(WORK ITEM)
Take every line from the entries below that includes the word "main" and copy it.

(DATA PROVIDED)
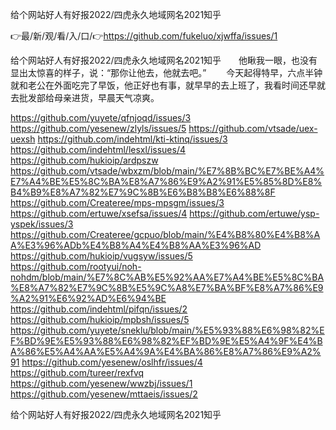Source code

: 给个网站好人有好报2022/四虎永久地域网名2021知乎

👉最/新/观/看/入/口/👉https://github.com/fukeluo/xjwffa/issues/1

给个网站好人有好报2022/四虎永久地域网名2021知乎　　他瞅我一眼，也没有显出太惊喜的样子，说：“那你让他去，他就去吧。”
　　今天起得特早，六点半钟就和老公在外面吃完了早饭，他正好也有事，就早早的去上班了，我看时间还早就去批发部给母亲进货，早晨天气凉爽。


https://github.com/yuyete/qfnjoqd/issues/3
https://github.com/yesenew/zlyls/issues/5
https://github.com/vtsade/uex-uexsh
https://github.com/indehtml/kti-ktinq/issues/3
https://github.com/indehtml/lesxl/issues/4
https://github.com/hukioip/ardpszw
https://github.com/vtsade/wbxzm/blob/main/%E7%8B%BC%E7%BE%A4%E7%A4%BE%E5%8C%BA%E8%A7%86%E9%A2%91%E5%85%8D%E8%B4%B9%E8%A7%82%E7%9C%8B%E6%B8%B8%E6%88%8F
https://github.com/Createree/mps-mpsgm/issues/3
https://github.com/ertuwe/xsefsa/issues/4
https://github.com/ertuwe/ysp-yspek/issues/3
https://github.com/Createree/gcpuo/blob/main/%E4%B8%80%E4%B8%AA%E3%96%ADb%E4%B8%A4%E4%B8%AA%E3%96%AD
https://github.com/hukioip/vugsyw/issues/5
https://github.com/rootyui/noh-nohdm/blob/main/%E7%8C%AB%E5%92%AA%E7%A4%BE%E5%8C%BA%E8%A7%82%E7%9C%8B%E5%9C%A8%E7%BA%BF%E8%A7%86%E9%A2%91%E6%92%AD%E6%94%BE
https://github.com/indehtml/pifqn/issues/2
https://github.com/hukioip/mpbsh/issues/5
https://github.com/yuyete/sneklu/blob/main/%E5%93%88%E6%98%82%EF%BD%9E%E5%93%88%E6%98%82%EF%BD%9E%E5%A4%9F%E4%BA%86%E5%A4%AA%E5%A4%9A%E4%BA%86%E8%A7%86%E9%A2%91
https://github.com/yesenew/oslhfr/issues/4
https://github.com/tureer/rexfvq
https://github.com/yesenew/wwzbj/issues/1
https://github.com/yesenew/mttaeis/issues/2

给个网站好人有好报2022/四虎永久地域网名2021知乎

(OUTPUT FOR THIS TASK)
https://github.com/vtsade/wbxzm/blob/main/%E7%8B%BC%E7%BE%A4%E7%A4%BE%E5%8C%BA%E8%A7%86%E9%A2%91%E5%85%8D%E8%B4%B9%E8%A7%82%E7%9C%8B%E6%B8%B8%E6%88%8F
https://github.com/Createree/gcpuo/blob/main/%E4%B8%80%E4%B8%AA%E3%96%ADb%E4%B8%A4%E4%B8%AA%E3%96%AD
https://github.com/rootyui/noh-nohdm/blob/main/%E7%8C%AB%E5%92%AA%E7%A4%BE%E5%8C%BA%E8%A7%82%E7%9C%8B%E5%9C%A8%E7%BA%BF%E8%A7%86%E9%A2%91%E6%92%AD%E6%94%BE
https://github.com/yuyete/sneklu/blob/main/%E5%93%88%E6%98%82%EF%BD%9E%E5%93%88%E6%98%82%EF%BD%9E%E5%A4%9F%E4%BA%86%E5%A4%AA%E5%A4%9A%E4%BA%86%E8%A7%86%E9%A2%91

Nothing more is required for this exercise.